A sudden desolation broke through her.
“It’s all arranged. The blackrobes have a school for Indian boys in St. Louis. This is Father de Smet’s dream, helping native boys get an education and passing that along to their people. They’ll take Dirk and give him an education. They’re good people. They’ll teach the boy whatever he needs, and start him on his way.”
Skye had been talking about Dirk almost as if the boy weren’t there, listening to every word.
“But, Papa,” he said.
“How long will this be?” Mary asked. One winter, maybe. That would be forever. One winter, and then her son would come back.
“Until he’s sixteen,” Skye said.
It was as if she had fallen off a cliff and were tumbling down, down, down to the cruel rocks far below. Eight winters.
“But he will have no mother!” she said.
“The blackrobes will care for him. And Colonel Bullock will look in on him. There is a dormitory, a place where he’ll be with other boys, safe and warm.”
“Eight winters.”
She felt dizzy as grief overtook her.
“Sonofabitch, Skye!” Victoria snapped.
He started to reply, and subsided into silence. He tried to draw them to him, but she went stiff and wouldn’t let him touch her, and Victoria stalked off the porch. He tried to catch his son, and soothe him, but Dirk had gone pale and was sliding deep into himself. In that moment Skye’s family had shattered, and it didn’t seem possible that it would ever be put together again.

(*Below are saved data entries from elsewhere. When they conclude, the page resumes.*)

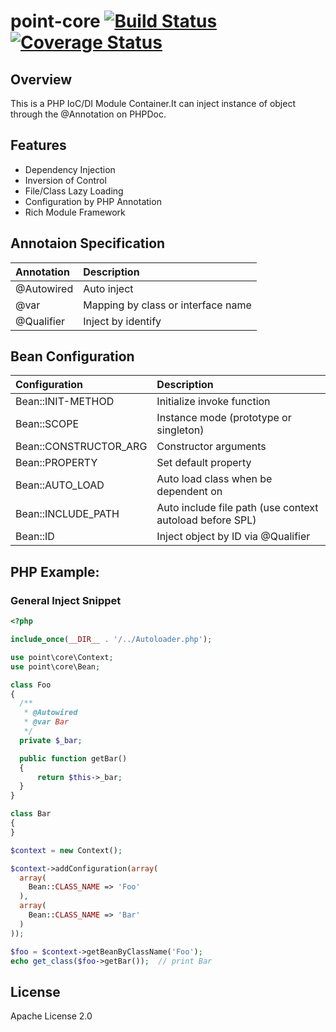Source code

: # point-core [![Build Status](https://travis-ci.org/samejack/point-core.svg?branch=master)](https://travis-ci.org/samejack/point-core) [![Coverage Status](https://coveralls.io/repos/samejack/point-core/badge.svg?branch=master)](https://coveralls.io/r/samejack/point-core?branch=master) 


## Overview
This is a PHP IoC/DI Module Container.It can inject instance of object through the @Annotation on PHPDoc.

## Features
* Dependency Injection
* Inversion of Control
* File/Class Lazy Loading
* Configuration by PHP Annotation
* Rich Module Framework

## Annotaion Specification
| Annotation          | Description                |
| :-------------      | :-------------             |
| @Autowired          | Auto inject                |
| @var                | Mapping by class or interface name |
| @Qualifier          | Inject by identify         |

## Bean Configuration
| Configuration       | Description                |
| :-------------      | :-------------             |
| Bean::INIT-METHOD         | Initialize invoke function             |
| Bean::SCOPE               | Instance mode (prototype or singleton) |
| Bean::CONSTRUCTOR_ARG     | Constructor arguments                  |
| Bean::PROPERTY            | Set default property                   |
| Bean::AUTO_LOAD           | Auto load class when be dependent on   |
| Bean::INCLUDE_PATH        | Auto include file path (use context autoload before SPL) |
| Bean::ID                  | Inject object by ID via @Qualifier     |

## PHP Example:
### General Inject Snippet
```php
<?php

include_once(__DIR__ . '/../Autoloader.php');

use point\core\Context;
use point\core\Bean;

class Foo
{
  /**
   * @Autowired
   * @var Bar
   */
  private $_bar;

  public function getBar()
  {
      return $this->_bar;
  }
}

class Bar
{
}

$context = new Context();

$context->addConfiguration(array(
  array(
    Bean::CLASS_NAME => 'Foo'
  ),
  array(
    Bean::CLASS_NAME => 'Bar'
  )
));

$foo = $context->getBeanByClassName('Foo');
echo get_class($foo->getBar());  // print Bar
```

## License
Apache License 2.0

“I can’t even pay my debts anymore,” Skye said.
That made no sense at all to Mary, but sometimes white people made no sense to her. She glanced furtively at her son, as if she shouldn’t be looking at him because he wasn’t hers anymore, and felt something shatter inside of her.
Skye knelt before his son, and clasped the boy’s shoulders in his gnarled old hands.
“It’s for you, Dirk, not for me. It’s to give you the chance to make something of yourself. You’ll be grateful someday. You’ll be lonely and homesick for a while. But then you’ll be too busy to worry about that. And the blackrobes will help you grow up to be whatever you want to be.”
But Dirk’s face had crumpled into fear, and Mary ached at the sight.
“They took me off the streets of London and put me on a ship,” Skye said. “I never saw my family again. I had to learn how to live, how to survive. It won’t be so hard for you. You’ll see us in a few years, and we’ll all be glad. You’ll be better off than we are.”
But it was as if Skye were talking to the wind. There was only the terrible reality that Skye’s son Dirk, and Mary’s son North Star, was being torn from the lodge.
“Now, son, it’s time to say good-bye to your father and your mothers.”
But the boy could not manage that. He simply stared, a tear welling in each eye. Skye took him by the hand and led him to his mothers. “Son, you’ll see them in a few years, and we will all be proud of you. Colonel Bullock and the Jesuit fathers are giving you something precious, something that will help you to have a good life.”
But Dirk simply stood mute and miserable.
“We’ll say good-bye now,” Skye said, but no one did.
Finally, helplessly, Mary watched as Skye led her son to the clapboard house where Colonel Bullock resided. She watched a woman welcome the boy, and then the door closed, and so did her own life.